(Exercise directions):
Please retype, character for character, the portion of the entries below that runs from the line containing "-SPI microSD card reader \" to the last line.

(Provided entries):
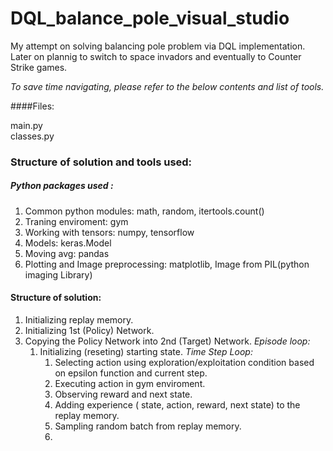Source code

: # DQL_balance_pole_visual_studio

My attempt on solving balancing pole problem via DQL implementation. <br/>
Later on plannig to switch to space invadors and eventually to Counter Strike games.

*To save time navigating, please refer to the below contents and list of tools.*

####Files:

main.py <br/>
classes.py <br/>

### Structure of solution and tools used:

##### Python packages used : 
1. Common python modules: math, random, itertools.count()
2. Traning enviroment: gym
3. Working with tensors: numpy, tensorflow
4. Models: keras.Model
4. Moving avg: pandas
4. Plotting and Image preprocessing: matplotlib, Image from PIL(python imaging Library)

#### Structure of solution:

1. Initializing replay memory.
2. Initializing 1st (Policy) Network.
3. Copying the Policy Network into 2nd (Target) Network.
   *Episode loop:*
      1. Initializing (reseting) starting state.
      *Time Step Loop:*
          1. Selecting action using exploration/exploitation condition based on epsilon function and current step.
          2. Executing action in gym enviroment.
          3. Observing reward and next state.
          4. Adding experience ( state, action, reward, next state) to the replay memory.
          5. Sampling random batch from replay memory.
          6. 
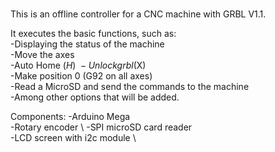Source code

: # 
This is an offline controller for a CNC machine with GRBL V1.1.

It executes the basic functions, such as:\
-Displaying the status of the machine \
-Move the axes \
-Auto Home ($H) \
-Unlock grbl ($X) \
-Make position 0 (G92 on all axes) \
-Read a MicroSD and send the commands to the machine \
-Among other options that will be added.

Components: 
-Arduino Mega \
-Rotary encoder \ 
-SPI microSD card reader \
-LCD screen with i2c module \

(Result of the task):
-SPI microSD card reader \
-LCD screen with i2c module \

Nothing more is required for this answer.